▶

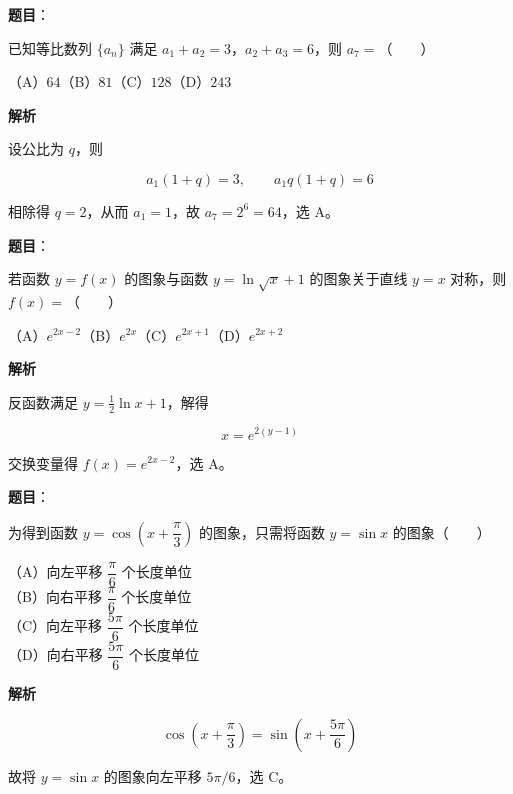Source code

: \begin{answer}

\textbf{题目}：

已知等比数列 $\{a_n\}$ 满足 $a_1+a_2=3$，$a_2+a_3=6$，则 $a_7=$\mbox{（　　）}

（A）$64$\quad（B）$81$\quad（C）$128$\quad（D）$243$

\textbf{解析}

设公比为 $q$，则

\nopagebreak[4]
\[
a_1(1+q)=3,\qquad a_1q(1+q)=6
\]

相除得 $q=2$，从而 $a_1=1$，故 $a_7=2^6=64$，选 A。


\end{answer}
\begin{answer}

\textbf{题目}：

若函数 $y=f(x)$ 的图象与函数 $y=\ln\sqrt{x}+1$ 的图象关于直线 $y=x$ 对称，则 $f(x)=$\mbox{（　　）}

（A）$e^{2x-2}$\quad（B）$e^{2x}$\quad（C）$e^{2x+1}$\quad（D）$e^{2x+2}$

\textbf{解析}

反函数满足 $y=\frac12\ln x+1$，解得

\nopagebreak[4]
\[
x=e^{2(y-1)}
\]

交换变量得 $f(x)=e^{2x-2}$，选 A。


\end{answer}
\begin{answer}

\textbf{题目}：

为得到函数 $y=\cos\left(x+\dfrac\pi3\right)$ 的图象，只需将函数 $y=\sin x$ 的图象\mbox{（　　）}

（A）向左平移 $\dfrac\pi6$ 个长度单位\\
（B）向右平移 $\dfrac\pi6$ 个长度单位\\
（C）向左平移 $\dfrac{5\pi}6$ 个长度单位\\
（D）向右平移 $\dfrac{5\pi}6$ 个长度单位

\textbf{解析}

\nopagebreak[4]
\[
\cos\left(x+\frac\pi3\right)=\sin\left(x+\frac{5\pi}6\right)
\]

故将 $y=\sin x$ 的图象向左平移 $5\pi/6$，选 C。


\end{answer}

◀
▶

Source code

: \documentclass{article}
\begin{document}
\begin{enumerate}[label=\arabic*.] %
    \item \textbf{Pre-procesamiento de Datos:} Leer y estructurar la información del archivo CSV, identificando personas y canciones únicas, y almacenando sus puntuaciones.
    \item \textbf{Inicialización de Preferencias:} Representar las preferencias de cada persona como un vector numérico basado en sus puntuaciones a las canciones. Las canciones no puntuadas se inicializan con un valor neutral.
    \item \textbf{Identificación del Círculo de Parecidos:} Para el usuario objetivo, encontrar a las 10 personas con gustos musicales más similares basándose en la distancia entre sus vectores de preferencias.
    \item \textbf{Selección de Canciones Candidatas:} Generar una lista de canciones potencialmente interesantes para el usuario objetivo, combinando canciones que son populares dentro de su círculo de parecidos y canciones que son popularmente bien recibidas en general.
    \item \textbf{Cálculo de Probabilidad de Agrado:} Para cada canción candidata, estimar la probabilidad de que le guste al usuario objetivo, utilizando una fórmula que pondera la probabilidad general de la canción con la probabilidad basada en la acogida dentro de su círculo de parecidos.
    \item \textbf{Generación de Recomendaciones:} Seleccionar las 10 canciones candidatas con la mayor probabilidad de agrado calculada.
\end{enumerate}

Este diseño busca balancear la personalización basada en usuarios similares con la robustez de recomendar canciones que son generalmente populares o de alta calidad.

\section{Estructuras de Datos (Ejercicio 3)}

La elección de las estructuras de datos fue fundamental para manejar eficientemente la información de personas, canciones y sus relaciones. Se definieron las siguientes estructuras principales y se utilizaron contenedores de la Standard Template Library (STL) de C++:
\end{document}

◀

* What the exercise asks
The required answer is each line of the data in which the word "mbox" appears.

* Result
已知等比数列 $\{a_n\}$ 满足 $a_1+a_2=3$，$a_2+a_3=6$，则 $a_7=$\mbox{（　　）}
若函数 $y=f(x)$ 的图象与函数 $y=\ln\sqrt{x}+1$ 的图象关于直线 $y=x$ 对称，则 $f(x)=$\mbox{（　　）}
为得到函数 $y=\cos\left(x+\dfrac\pi3\right)$ 的图象，只需将函数 $y=\sin x$ 的图象\mbox{（　　）}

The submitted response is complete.